Cultura y comunicación en el postcovid
Osborne, el toro
Dejó escrito Goethe que nadie es más esclavo que aquellos que falsamente creen ser libres. En nuestro país, esta sentencia debiera estar escrita a sangre y fuego en el espacio público. Más que nada porque, parafraseando a Pedro Lemebel, hay que tener miedo torero en una cultura política en la que las embestidas de personajes televisivos como del que nos ocupamos en esta columna son habituales en nuestros hogares. Y, de un tiempo a esta parte, constituye, diríase, la norma oficial y el sentido común en el espacio público.
Desde este punto de vista, Mi casa es la tuya es más que la república independiente de nuestra casa: es el caballo de Troya del neofascismo o el rayo que no cesa de la oligarquía bárbara, propietaria de un país donde, como la Casa de Alba, se reproduce la colonialidad del saber poder del espejo mediático, convirtiendo el país en un erial para el cultivo de la nulidad y la conversión del público en ilotas o esclavos de la nada.
Y es que actores políticos como el chistoso caballero representan, por antonomasia, el antiandalucismo, haciendo honor a su estirpe y origen británico y a su cultura colonizadora. Sí, las genealogías sirven para algo. Por ejemplo, para saber que su familia y abolengo tienen su origen en el proceso de colonización de familias inglesas que, atraídos por el comercio de ultramar con América, se instalaron en Andalucía para exportar los vinos andaluces. Vean la historia de Domecq, Terry o Byass.
Ya es paradójico que el icono del toro resulte ser una añagaza publicitaria de una familia bodeguera británica. Vamos, que nos tienen engañados, como el emérito, con el discurso de ser campechano, o la Duquesa de Alba, proyectada en los medios como cercana y popular mientras amplía su riqueza con la lógica de acumulación por desposesión y las subvenciones de la UE.
No sé ustedes, pero si de divertirse se trata, mejor Ozzy Osbourne, que más que transgresor es un arlequín digno de este tiempo. Nada que ver con el señorito bodeguero dado a voxiferar sentencias más propias de un señor feudal que de un personaje público digno de ser escuchado.
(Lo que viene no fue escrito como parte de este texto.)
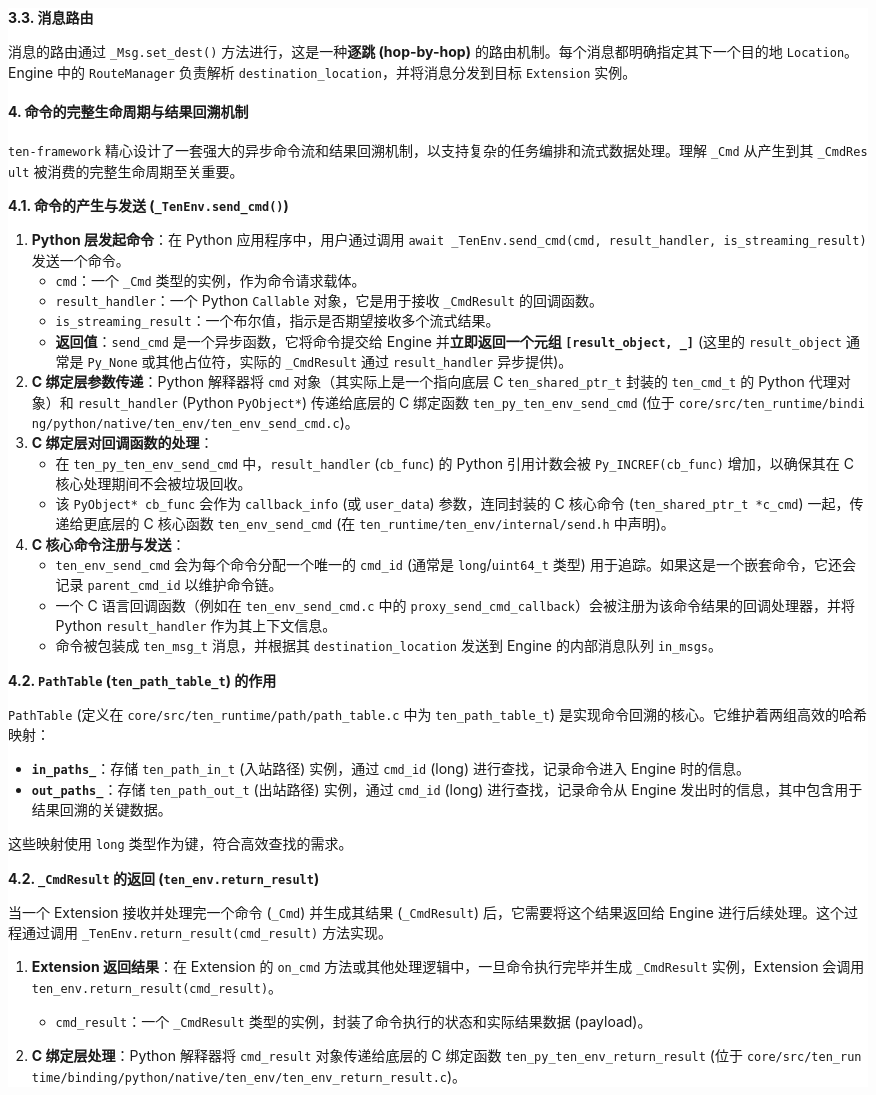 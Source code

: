 **3.3. 消息路由**

消息的路由通过 `_Msg.set_dest()` 方法进行，这是一种**逐跳 (hop-by-hop)** 的路由机制。每个消息都明确指定其下一个目的地 `Location`。Engine 中的 `RouteManager` 负责解析 `destination_location`，并将消息分发到目标 `Extension` 实例。

#### 4. 命令的完整生命周期与结果回溯机制

`ten-framework` 精心设计了一套强大的异步命令流和结果回溯机制，以支持复杂的任务编排和流式数据处理。理解 `_Cmd` 从产生到其 `_CmdResult` 被消费的完整生命周期至关重要。

**4.1. 命令的产生与发送 (`_TenEnv.send_cmd()`)**

1.  **Python 层发起命令**：在 Python 应用程序中，用户通过调用 `await _TenEnv.send_cmd(cmd, result_handler, is_streaming_result)` 发送一个命令。
    - `cmd`：一个 `_Cmd` 类型的实例，作为命令请求载体。
    - `result_handler`：一个 Python `Callable` 对象，它是用于接收 `_CmdResult` 的回调函数。
    - `is_streaming_result`：一个布尔值，指示是否期望接收多个流式结果。
    - **返回值**：`send_cmd` 是一个异步函数，它将命令提交给 Engine 并**立即返回一个元组 `[result_object, _]`** (这里的 `result_object` 通常是 `Py_None` 或其他占位符，实际的 `_CmdResult` 通过 `result_handler` 异步提供)。
2.  **C 绑定层参数传递**：Python 解释器将 `cmd` 对象（其实际上是一个指向底层 C `ten_shared_ptr_t` 封装的 `ten_cmd_t` 的 Python 代理对象）和 `result_handler` (Python `PyObject*`) 传递给底层的 C 绑定函数 `ten_py_ten_env_send_cmd` (位于 `core/src/ten_runtime/binding/python/native/ten_env/ten_env_send_cmd.c`)。
3.  **C 绑定层对回调函数的处理**：
    - 在 `ten_py_ten_env_send_cmd` 中，`result_handler` (`cb_func`) 的 Python 引用计数会被 `Py_INCREF(cb_func)` 增加，以确保其在 C 核心处理期间不会被垃圾回收。
    - 该 `PyObject* cb_func` 会作为 `callback_info` (或 `user_data`) 参数，连同封装的 C 核心命令 (`ten_shared_ptr_t *c_cmd`) 一起，传递给更底层的 C 核心函数 `ten_env_send_cmd` (在 `ten_runtime/ten_env/internal/send.h` 中声明)。
4.  **C 核心命令注册与发送**：
    - `ten_env_send_cmd` 会为每个命令分配一个唯一的 `cmd_id` (通常是 `long`/`uint64_t` 类型) 用于追踪。如果这是一个嵌套命令，它还会记录 `parent_cmd_id` 以维护命令链。
    - 一个 C 语言回调函数（例如在 `ten_env_send_cmd.c` 中的 `proxy_send_cmd_callback`）会被注册为该命令结果的回调处理器，并将 Python `result_handler` 作为其上下文信息。
    - 命令被包装成 `ten_msg_t` 消息，并根据其 `destination_location` 发送到 Engine 的内部消息队列 `in_msgs`。

**4.2. `PathTable` (`ten_path_table_t`) 的作用**

`PathTable` (定义在 `core/src/ten_runtime/path/path_table.c` 中为 `ten_path_table_t`) 是实现命令回溯的核心。它维护着两组高效的哈希映射：

- **`in_paths_`**：存储 `ten_path_in_t` (入站路径) 实例，通过 `cmd_id` (long) 进行查找，记录命令进入 Engine 时的信息。
- **`out_paths_`**：存储 `ten_path_out_t` (出站路径) 实例，通过 `cmd_id` (long) 进行查找，记录命令从 Engine 发出时的信息，其中包含用于结果回溯的关键数据。

这些映射使用 `long` 类型作为键，符合高效查找的需求。

**4.2. `_CmdResult` 的返回 (`ten_env.return_result`)**

当一个 Extension 接收并处理完一个命令 (`_Cmd`) 并生成其结果 (`_CmdResult`) 后，它需要将这个结果返回给 Engine 进行后续处理。这个过程通过调用 `_TenEnv.return_result(cmd_result)` 方法实现。

1.  **Extension 返回结果**：在 Extension 的 `on_cmd` 方法或其他处理逻辑中，一旦命令执行完毕并生成 `_CmdResult` 实例，Extension 会调用 `ten_env.return_result(cmd_result)`。
    - `cmd_result`：一个 `_CmdResult` 类型的实例，封装了命令执行的状态和实际结果数据 (payload)。

2.  **C 绑定层处理**：Python 解释器将 `cmd_result` 对象传递给底层的 C 绑定函数 `ten_py_ten_env_return_result` (位于 `core/src/ten_runtime/binding/python/native/ten_env/ten_env_return_result.c`)。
Los millones de audiencia no tienen por qué padecer el sentido común de un discurso destinado a hundir en la miseria a la mayoría y financiado con dinero público en medios como Canal Sur. Pero vivimos en el mundo al revés y en él no impera precisamente la razón.
En términos de Henry Giroux, se ha iniciado el macartismo propio de la cultura zombie, una cruzada que socava la democracia por exigencias del pogromo neoliberal singular del reino de España, el capitalismo de amiguetes, que ríase de Paquito el Chocolatero –perdón, del «Generalísssssimo»–.
El revisionismo histórico, la política del miedo, la normalización de la censura, la masculinización de la esfera pública, el supremacismo WASP (en clave nacionalcatólica para el caso de España) dan cuenta de un frente cultural por pensar, más allá del sistema educativo, considerando el grado de deterioro del espacio público.
Etnicismo, destrucción ecológica, aporofobia, racismo y concentración de la riqueza conforman las líneas de una distopía aterradora, a la par que desternillante, que enmascara la realidad y el precio de la luz (no solo de las eléctricas) en la toma de conciencia de una amenaza real que, esperamos, no alcancemos a confrontar demasiado tarde.
Conviene cuanto antes, como recomendara Gilroy, hacer lo político más pedagógico y lo pedagógico más político, empezando por el espacio catódico o mediático donde tendremos que coger el toro por los cuernos. Pues, como nos ilustrara Alfonso Sastre en una de sus piezas magistrales, más cornadas da el hambre y estos fulleros de moral distraída solo saben embestir.
Así son las cosas y así se las hemos contado, aunque no aparezca en el NODO diario del duopolio televisivo.